Input Start Marker
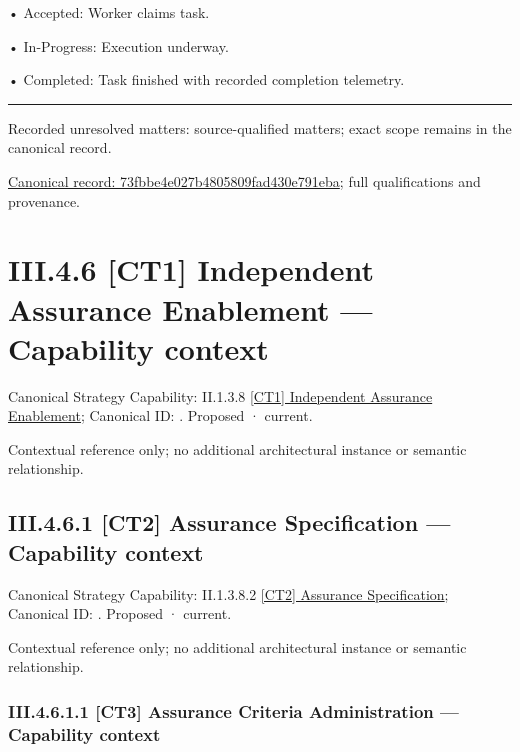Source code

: •
Accepted: Worker claims task.



•
In-Progress: Execution underway.



•
Completed: Task finished with recorded completion telemetry.



\medskip\hrule\medskip

{\small Recorded unresolved matters: source-qualified matters; exact scope remains in the canonical record.}\par
{\footnotesize \href{../../../../../../../continuum/business/business-process/73fbbe4e027b4805809fad430e791eba.md}{Canonical record: 73fbbe4e027b4805809fad430e791eba}; full qualifications and provenance.}\par
\section*{III.4.6 [CT1] Independent Assurance Enablement — Capability context}
\label{navigation:III.4.6}

{\small Canonical Strategy Capability: II.1.3.8 \hyperref[element:616682b612d244429e656b040e002d56]{[CT1] Independent Assurance Enablement}; Canonical ID: \texttt{}. Proposed · current.}\par
Contextual reference only; no additional architectural instance or semantic relationship.\par
\subsection*{III.4.6.1 [CT2] Assurance Specification — Capability context}
\label{navigation:III.4.6.1}

{\small Canonical Strategy Capability: II.1.3.8.2 \hyperref[element:b81775d89d774cf8ba61731d13c67a54]{[CT2] Assurance Specification}; Canonical ID: \texttt{}. Proposed · current.}\par
Contextual reference only; no additional architectural instance or semantic relationship.\par
\subsubsection*{III.4.6.1.1 [CT3] Assurance Criteria Administration — Capability context}
\label{navigation:III.4.6.1.1}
Input End Marker
Problem details>
Transcribe exactly, starting at the line with "Strategy Capability: II.1.3.8.2" and continuing through the last line of the data above; leave out all earlier lines.

Answer for the task>
{\small Canonical Strategy Capability: II.1.3.8.2 \hyperref[element:b81775d89d774cf8ba61731d13c67a54]{[CT2] Assurance Specification}; Canonical ID: \texttt{}. Proposed · current.}\par
Contextual reference only; no additional architectural instance or semantic relationship.\par
\subsubsection*{III.4.6.1.1 [CT3] Assurance Criteria Administration — Capability context}
\label{navigation:III.4.6.1.1}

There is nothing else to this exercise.